Closed GrabbenD closed 3 months ago
@GrabbenD Thanks for your interest in RunCVM. To your question, that's an interesting idea.
Of course it's possible to run FreeBSD and Windows in a KVM VM. But a key feature of RunCVM is its ability to launch a VM using the host container's filesystem as its filesystem, using virtiofs. Googling suggests FreeBSD and Windows do offer virtiofs support. While it might be possible to boot FreeBSD off a virtiofs root fs, I doubt Windows can be.
In any case, the VM could certainly not be booted using the host container's /
as its /
- which is the current logic - since a Linux container filesystem needs to be a Linux filesystem.
Potentially a KVM VM could be booted off a subdirectory containing a FreeBSD root filesystem (assuming the FreeBSD kernel was available, and the RunCVM init scripts were modified to be made compatible with FreeBSD). Sounds like a potentially interesting exercise. An ambition of RunCVM is certainly to be able to launch non-x86_64 Docker images this way (using QEMU machine translation).
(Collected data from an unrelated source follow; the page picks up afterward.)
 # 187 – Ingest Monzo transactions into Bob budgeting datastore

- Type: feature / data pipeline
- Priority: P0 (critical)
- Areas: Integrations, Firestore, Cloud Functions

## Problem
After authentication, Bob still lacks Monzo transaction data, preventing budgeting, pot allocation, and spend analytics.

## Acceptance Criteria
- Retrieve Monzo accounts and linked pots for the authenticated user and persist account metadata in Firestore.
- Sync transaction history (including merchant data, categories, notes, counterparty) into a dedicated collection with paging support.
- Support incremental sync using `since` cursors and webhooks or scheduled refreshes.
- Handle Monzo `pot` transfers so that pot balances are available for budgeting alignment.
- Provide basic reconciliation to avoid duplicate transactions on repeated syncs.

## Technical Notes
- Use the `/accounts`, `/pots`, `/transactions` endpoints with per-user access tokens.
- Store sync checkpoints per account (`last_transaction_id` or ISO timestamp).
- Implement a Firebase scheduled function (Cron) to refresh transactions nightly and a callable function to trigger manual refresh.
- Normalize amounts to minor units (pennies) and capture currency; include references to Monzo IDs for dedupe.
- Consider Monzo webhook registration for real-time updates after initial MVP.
Alternatively if the Docker container image contained, or downloaded a FreeBSD, or Windows disk image, then a VM could certainly be launched using that image as a boot disk. Others have used this approach to launch FreeBSD, even Mac OS, in a VM using Docker containers. I'm not sure what the particular value would be of using RunCVM to take this approach, as opposed to e.g. https://github.com/joshkunz/qemu-docker.
Context
I'm trying to run as much as possible in containers to separate different workloads while keeping overhead to minimum/none. Another requirement of mine is having a nice dashboard like Portainer to conveniently manage my homelab on-the-go which brings me to my question:
Question
Is it possible to use this project to spin up non Linux based images like a pfSense (FreeBSD) server and Windows LTSC?